Joanna Vaklin, Comic Artist

NEIU offers a multitude of science, technology, engineering and math (STEM) related majors, and while there are no restrictions as to who can sign up, STEM students are seeing an inconsistent balance between male and female students, staff and faculty.

The NEIU mathematics and computer science major have a significant difference in enrollment rates between males and females. According to NEIU’s data digest, the enrollment for computer science undergraduate students is 64 women, 353 men and nine unspecified genders.

The mathematics undergraduate major enrollment has 29 females and 39 males. The mathematics undergraduate for secondary education has six females and 13 males.

Math student Ena Allahverdy said “The further I go into these math courses, the less women I see and it gets super intimidating. When I see these numbers I am blown away.”

When asked how NEIU can make these numbers change, Allahverdy answered, “(We need) more women promoting STEM fields during activity fairs; women encouraging women. If I see something that relates to me, the more prone I am to participate.”

The chair of the mathematics department Lidia Filus said the exposure of women mentors can increase these numbers.

“NEIU has an exceptional math department where the majority of faculty are women,” Filus said. “They create a very supportive environment and serve as role models and excellent mentors for female students who choose math for their major or minor.”

Rachel Adler, a computer science (CS) professor, said that in the years she has worked at NEIU, enrollment in the program hasn’t increased. Adler said she would love to help change that.

Adler is involved with a grant from the National Science Foundation (NSF) which helped create the 108 computer science course, “Computer Science For All,” which is available for all majors.

The Math, Science, and Technology for Quality Education (MSTQE) is an education program that trains future elementary and middle school math and science teachers. The CS department plans to not only “incorporate computational thinking and coding into some of the existing MSTQE courses,” according to Adler, but to also add course 108 as a requirement for completing the MSTQE program.

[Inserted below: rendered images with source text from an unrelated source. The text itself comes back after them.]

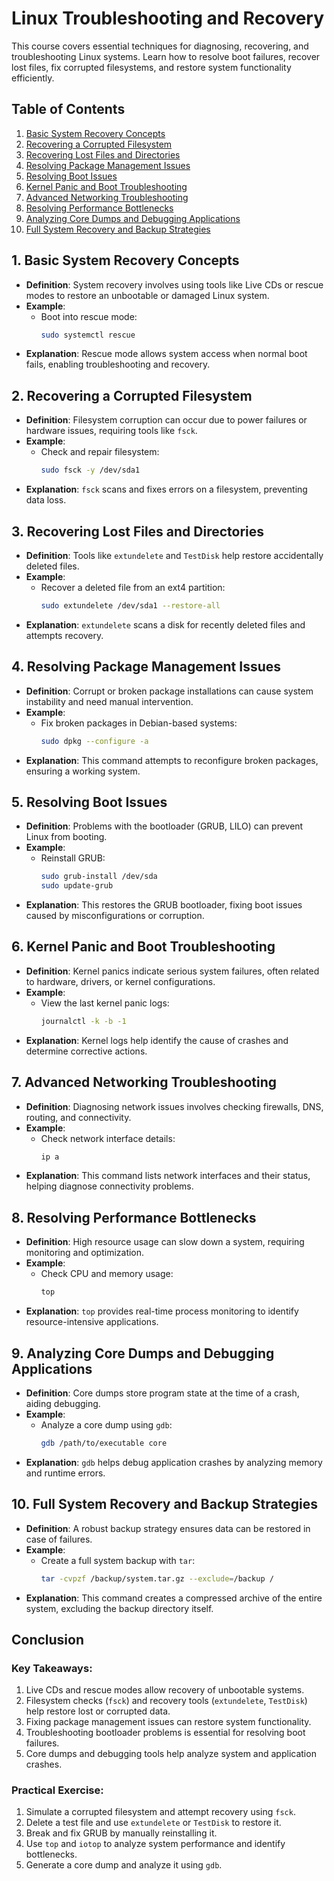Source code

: 
# Linux Troubleshooting and Recovery

This course covers essential techniques for diagnosing, recovering, and troubleshooting Linux systems. Learn how to resolve boot failures, recover lost files, fix corrupted filesystems, and restore system functionality efficiently.

## Table of Contents
1. [Basic System Recovery Concepts](#basic-system-recovery-concepts)
2. [Recovering a Corrupted Filesystem](#recovering-a-corrupted-filesystem)
3. [Recovering Lost Files and Directories](#recovering-lost-files-and-directories)
4. [Resolving Package Management Issues](#resolving-package-management-issues)
5. [Resolving Boot Issues](#resolving-boot-issues)
6. [Kernel Panic and Boot Troubleshooting](#kernel-panic-and-boot-troubleshooting)
7. [Advanced Networking Troubleshooting](#advanced-networking-troubleshooting)
8. [Resolving Performance Bottlenecks](#resolving-performance-bottlenecks)
9. [Analyzing Core Dumps and Debugging Applications](#analyzing-core-dumps-and-debugging-applications)
10. [Full System Recovery and Backup Strategies](#full-system-recovery-and-backup-strategies)

## 1. Basic System Recovery Concepts
- **Definition**: System recovery involves using tools like Live CDs or rescue modes to restore an unbootable or damaged Linux system.
- **Example**:
  - Boot into rescue mode:
    ```bash
    sudo systemctl rescue
    ```
- **Explanation**: Rescue mode allows system access when normal boot fails, enabling troubleshooting and recovery.

## 2. Recovering a Corrupted Filesystem
- **Definition**: Filesystem corruption can occur due to power failures or hardware issues, requiring tools like `fsck`.
- **Example**:
  - Check and repair filesystem:
    ```bash
    sudo fsck -y /dev/sda1
    ```
- **Explanation**: `fsck` scans and fixes errors on a filesystem, preventing data loss.

## 3. Recovering Lost Files and Directories
- **Definition**: Tools like `extundelete` and `TestDisk` help restore accidentally deleted files.
- **Example**:
  - Recover a deleted file from an ext4 partition:
    ```bash
    sudo extundelete /dev/sda1 --restore-all
    ```
- **Explanation**: `extundelete` scans a disk for recently deleted files and attempts recovery.

## 4. Resolving Package Management Issues
- **Definition**: Corrupt or broken package installations can cause system instability and need manual intervention.
- **Example**:
  - Fix broken packages in Debian-based systems:
    ```bash
    sudo dpkg --configure -a
    ```
- **Explanation**: This command attempts to reconfigure broken packages, ensuring a working system.

## 5. Resolving Boot Issues
- **Definition**: Problems with the bootloader (GRUB, LILO) can prevent Linux from booting.
- **Example**:
  - Reinstall GRUB:
    ```bash
    sudo grub-install /dev/sda
    sudo update-grub
    ```
- **Explanation**: This restores the GRUB bootloader, fixing boot issues caused by misconfigurations or corruption.

## 6. Kernel Panic and Boot Troubleshooting
- **Definition**: Kernel panics indicate serious system failures, often related to hardware, drivers, or kernel configurations.
- **Example**:
  - View the last kernel panic logs:
    ```bash
    journalctl -k -b -1
    ```
- **Explanation**: Kernel logs help identify the cause of crashes and determine corrective actions.

## 7. Advanced Networking Troubleshooting
- **Definition**: Diagnosing network issues involves checking firewalls, DNS, routing, and connectivity.
- **Example**:
  - Check network interface details:
    ```bash
    ip a
    ```
- **Explanation**: This command lists network interfaces and their status, helping diagnose connectivity problems.

## 8. Resolving Performance Bottlenecks
- **Definition**: High resource usage can slow down a system, requiring monitoring and optimization.
- **Example**:
  - Check CPU and memory usage:
    ```bash
    top
    ```
- **Explanation**: `top` provides real-time process monitoring to identify resource-intensive applications.

## 9. Analyzing Core Dumps and Debugging Applications
- **Definition**: Core dumps store program state at the time of a crash, aiding debugging.
- **Example**:
  - Analyze a core dump using `gdb`:
    ```bash
    gdb /path/to/executable core
    ```
- **Explanation**: `gdb` helps debug application crashes by analyzing memory and runtime errors.

## 10. Full System Recovery and Backup Strategies
- **Definition**: A robust backup strategy ensures data can be restored in case of failures.
- **Example**:
  - Create a full system backup with `tar`:
    ```bash
    tar -cvpzf /backup/system.tar.gz --exclude=/backup /
    ```
- **Explanation**: This command creates a compressed archive of the entire system, excluding the backup directory itself.

## Conclusion

### Key Takeaways:
1. Live CDs and rescue modes allow recovery of unbootable systems.
2. Filesystem checks (`fsck`) and recovery tools (`extundelete`, `TestDisk`) help restore lost or corrupted data.
3. Fixing package management issues can restore system functionality.
4. Troubleshooting bootloader problems is essential for resolving boot failures.
5. Core dumps and debugging tools help analyze system and application crashes.

### Practical Exercise:
1. Simulate a corrupted filesystem and attempt recovery using `fsck`.
2. Delete a test file and use `extundelete` or `TestDisk` to restore it.
3. Break and fix GRUB by manually reinstalling it.
4. Use `top` and `iotop` to analyze system performance and identify bottlenecks.
5. Generate a core dump and analyze it using `gdb`.
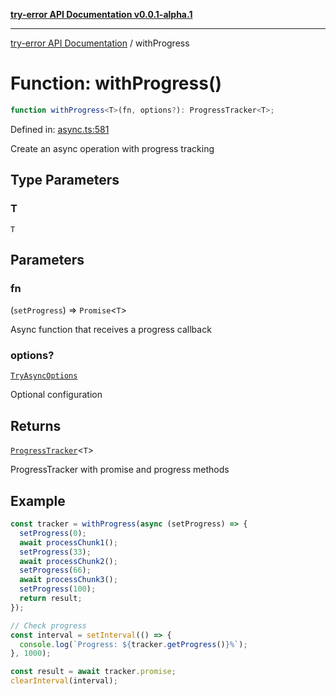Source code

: [**try-error API Documentation v0.0.1-alpha.1**](../index.md)

***

[try-error API Documentation](../index.md) / withProgress

# Function: withProgress()

```ts
function withProgress<T>(fn, options?): ProgressTracker<T>;
```

Defined in: [async.ts:581](https://github.com/oconnorjohnson/try-error/blob/e3ae0308069a4fba073f4543d527ad76373db795/src/async.ts#L581)

Create an async operation with progress tracking

## Type Parameters

### T

`T`

## Parameters

### fn

(`setProgress`) => `Promise`\<`T`\>

Async function that receives a progress callback

### options?

[`TryAsyncOptions`](../interfaces/TryAsyncOptions.md)

Optional configuration

## Returns

[`ProgressTracker`](../interfaces/ProgressTracker.md)\<`T`\>

ProgressTracker with promise and progress methods

## Example

```typescript
const tracker = withProgress(async (setProgress) => {
  setProgress(0);
  await processChunk1();
  setProgress(33);
  await processChunk2();
  setProgress(66);
  await processChunk3();
  setProgress(100);
  return result;
});

// Check progress
const interval = setInterval(() => {
  console.log(`Progress: ${tracker.getProgress()}%`);
}, 1000);

const result = await tracker.promise;
clearInterval(interval);
```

“Our goal is to add CS as a requirement for the program so when students become teachers they are using it in elementary and middle school,” Adler said. “This way female students and minorities grow up knowing they could do it because they have been doing it all along.”

With only 15 percent of NEIU computer science majors being female, Adler said, “We are also interested in the short-term goal of changing this 15 percent.”

Computer science student Syema Ailia plans to achieve this short-term goal of changing the statistics. “In the spring, I’ll be starting a STEAM club which is STEM and art combined for minorities in the tech industry such as women, non-binary and women of color.”

A club such as STEM can expose more students to the computer science field.

“I think that will help a lot especially because they are combining with art majors,” Adler said. “That’s what the computer science for all initiative is about really, and reaching out to get more females by starting very young. It’s not just for one person, but for everyone.”